Groaning quietly, Sándor twisted his head around more, taking in the sights and digesting his environment. For a moment, Antoinette expected the man to begin to panic. But no panic came. Instead, the man looked up to her over his right shoulder, Daniel from over his left, and then back to Azamel.

"I remember," he said. "I... remember... everything."

"Bien. That saves us much time." Antoinette came around and looked down at the man. Blue eyes, with a hint of gentleness, buried under exhaustion and turmoil. She felt for the man, she did, but she cared far more for her city, and she would not take unnecessary risks. "You understand that you were captured by Jeremiah, and have been used by him and his shaman woman, as a tool?"

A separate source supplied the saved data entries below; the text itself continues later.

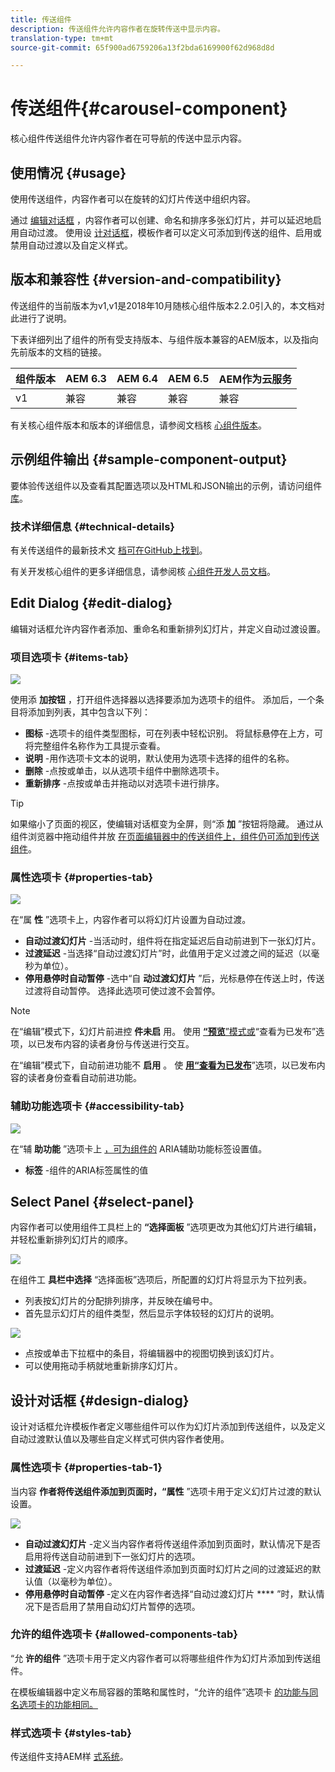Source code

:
 ```yaml
---
title: 传送组件
description: 传送组件允许内容作者在旋转传送中显示内容。
translation-type: tm+mt
source-git-commit: 65f900ad6759206a13f2bda6169900f62d968d8d

---
```



# 传送组件{#carousel-component}

核心组件传送组件允许内容作者在可导航的传送中显示内容。

## 使用情况 {#usage}

使用传送组件，内容作者可以在旋转的幻灯片传送中组织内容。

通过 [编辑对话框](#edit-dialog) ，内容作者可以创建、命名和排序多张幻灯片，并可以延迟地启用自动过渡。 使用设 [计对话框](#design-dialog)，模板作者可以定义可添加到传送的组件、启用或禁用自动过渡以及自定义样式。

## 版本和兼容性 {#version-and-compatibility}

传送组件的当前版本为v1,v1是2018年10月随核心组件版本2.2.0引入的，本文档对此进行了说明。

下表详细列出了组件的所有受支持版本、与组件版本兼容的AEM版本，以及指向先前版本的文档的链接。

| 组件版本 | AEM 6.3 | AEM 6.4 | AEM 6.5 | AEM作为云服务 |
|--- |--- |--- |--- |---|
| v1 | 兼容 | 兼容 | 兼容 | 兼容 |

有关核心组件版本和版本的详细信息，请参阅文档核 [心组件版本](versions.md)。

## 示例组件输出 {#sample-component-output}

要体验传送组件以及查看其配置选项以及HTML和JSON输出的示例，请访问组件 [库](https://adobe.com/go/aem_cmp_library_carousel)。

### 技术详细信息 {#technical-details}

有关传送组件的最新技术文 [档可在GitHub上找到](https://adobe.com/go/aem_cmp_tech_carousel_v1)。

有关开发核心组件的更多详细信息，请参阅核 [心组件开发人员文档](developing.md)。

## Edit Dialog {#edit-dialog}

编辑对话框允许内容作者添加、重命名和重新排列幻灯片，并定义自动过渡设置。

### 项目选项卡 {#items-tab}

![](assets/screen-shot-2019-08-29-12.01.39.png)

使用添 **加按钮** ，打开组件选择器以选择要添加为选项卡的组件。 添加后，一个条目将添加到列表，其中包含以下列：

* **图标** -选项卡的组件类型图标，可在列表中轻松识别。 将鼠标悬停在上方，可将完整组件名称作为工具提示查看。
* **说明** -用作选项卡文本的说明，默认使用为选项卡选择的组件的名称。
* **删除** -点按或单击，以从选项卡组件中删除选项卡。
* **重新排序** -点按或单击并拖动以对选项卡进行排序。

>[!TIP]
>
>如果缩小了页面的视区，使编辑对话框变为全屏，则“添 **加** ”按钮将隐藏。 通过从组件浏览器中拖动组件并放 [在页面编辑器中的传送组件上，组件仍可添加到传送组件](https://docs.adobe.com/content/help/en/experience-manager-cloud-service/sites/authoring/fundamentals/editing-content.html#inserting-a-component-from-the-components-browser)。

### 属性选项卡 {#properties-tab}

![](assets/screen-shot-2019-08-29-12.01.57.png)

在“属 **性** ”选项卡上，内容作者可以将幻灯片设置为自动过渡。

* **自动过渡幻灯片** -当活动时，组件将在指定延迟后自动前进到下一张幻灯片。
* **过渡延迟** -当选择“自动过渡幻灯片”时，此值用于定义过渡之间的延迟（以毫秒为单位）。
* **停用悬停时自动暂停** -选中“自 **动过渡幻灯片** ”后，光标悬停在传送上时，传送过渡将自动暂停。 选择此选项可使过渡不会暂停。

>[!NOTE]
>
>在“编辑”模式下，幻灯片前进控 **件未启** 用。 使用 [**“预览&#x200B;**”模式或](https://docs.adobe.com/content/help/en/experience-manager-cloud-service/sites/authoring/fundamentals/editing-content.html#preview-mode)“查看为已发布”选项&#x200B;**[](https://docs.adobe.com/content/help/en/experience-manager-cloud-service/sites/authoring/fundamentals/editing-content.html#view-as-published)**，以已发布内容的读者身份与传送进行交互。
>
>在“编辑”模式下，自动前进功能不 **启用** 。 使 **[用“查看为已发布](https://docs.adobe.com/content/help/en/experience-manager-cloud-service/sites/authoring/fundamentals/editing-content.html#view-as-published)**”选项，以已发布内容的读者身份查看自动前进功能。

### 辅助功能选项卡 {#accessibility-tab}

![](assets/screen-shot-2019-08-29-12.02.22.png)

在“辅 **助功能** ”选项卡上 [，可为组件的](https://www.w3.org/WAI/standards-guidelines/aria/) ARIA辅助功能标签设置值。

* **标签** -组件的ARIA标签属性的值

## Select Panel {#select-panel}

内容作者可以使用组件工具栏上的 **“选择面板** ”选项更改为其他幻灯片进行编辑，并轻松重新排列幻灯片的顺序。

![](assets/screenshot_2018-10-11at165417.png)

在组件工 **具栏中选择** “选择面板”选项后，所配置的幻灯片将显示为下拉列表。

* 列表按幻灯片的分配排列排序，并反映在编号中。
* 首先显示幻灯片的组件类型，然后显示字体较轻的幻灯片的说明。

![](assets/opera_snapshot_2018-11-28141537localhost.png)

* 点按或单击下拉框中的条目，将编辑器中的视图切换到该幻灯片。
* 可以使用拖动手柄就地重新排序幻灯片。

## 设计对话框 {#design-dialog}

设计对话框允许模板作者定义哪些组件可以作为幻灯片添加到传送组件，以及定义自动过渡默认值以及哪些自定义样式可供内容作者使用。

### 属性选项卡 {#properties-tab-1}

当内容 **作者将传送组件添加到页面时，“属性** ”选项卡用于定义幻灯片过渡的默认设置。

![](assets/screenshot_2018-11-28at141824.png)

* **自动过渡幻灯片** -定义当内容作者将传送组件添加到页面时，默认情况下是否启用将传送自动前进到下一张幻灯片的选项。
* **过渡延迟** -定义内容作者将传送组件添加到页面时幻灯片之间的过渡延迟的默认值（以毫秒为单位）。
* **停用悬停时自动暂停** -定义在内容作者选择“自动过渡幻灯片 **** ”时，默认情况下是否启用了禁用自动幻灯片暂停的选项。

### 允许的组件选项卡 {#allowed-components-tab}

“允 **许的组件** ”选项卡用于定义内容作者可以将哪些组件作为幻灯片添加到传送组件。

在模板编辑器中定义布局容器的策略和属性时，“允许的组件”选项卡 [的功能与同名选项卡的功能相同。](https://docs.adobe.com/content/help/en/experience-manager-cloud-service/sites/authoring/features/templates.html)

### 样式选项卡 {#styles-tab}

传送组件支持AEM样 [式系统](authoring.md#component-styling)。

"Yes. Yes, I... remember what Elen did to me." He shivered, quite visibly, enough to rattle the chains. He had a deep voice, once he added some volume to it, enough for quiet conversation. "I remember that... that kid, Jack. Angela, she... she was obsessed with revenge, and... and..." His head shot up, and he yanked on the chains around him. The sudden motion was enough for Daniel to swing his sword with a snap and place it against the monster's throat, forcing his cessation. "They're in my lair! I can feel them... see them... I"—again, his head snapped around at the room that held him—"I can see them, but I can't... burrow... from here. There's a... wall. I'm blocked."

Antoinette felt a kernel of relief within. Her cell did not separate the man from his other essential half then, only limited his ability to enact his will from within her prison. Useful information. If she locked away creatures of a strange nature in the cell, she now knew there was a likely chance they would still be able to feel, sense, and perhaps communicate with supernatural means, but not leave the cell, or use abilities from the other realms within it. She could not wait to share this knowledge with Elaine.

Spare your academic obsessions for later, Antoinette. Deal with the current situation, immediately.

"You can see what your Horror is doing?" Daniel said.

"Y-Yes. That's... we... it's normal, for us... monsters." After a quiet groan, the man lowered his head, and started fighting for air. He was far more exhausted than he should have been.

"We merge when we are in the Dream," Azamel said. "The relationship we have with our Horror is far more complicated than you, and your soul. Sorry, tainted soul." A grin from the old woman sealed the insult, and Antoinette struggled to keep from showing an angry fang.

"What do you see?" Antoinette said, and she reached down, took the man's chin, and pointed his face up at her. There was no time for softness. Action needed to be done, now, and if she had to be stern with this broken man in order for such action to occur, then so be it.

"I... I'm att—It's attacking... Jeremiah. Jack's there. So is... a werewolf woman, and some other vampires, one with... some crazy teeth." The man shivered again, but made no effort to look away from Antoinette's eyes. He looked defeated, weary, and guilty.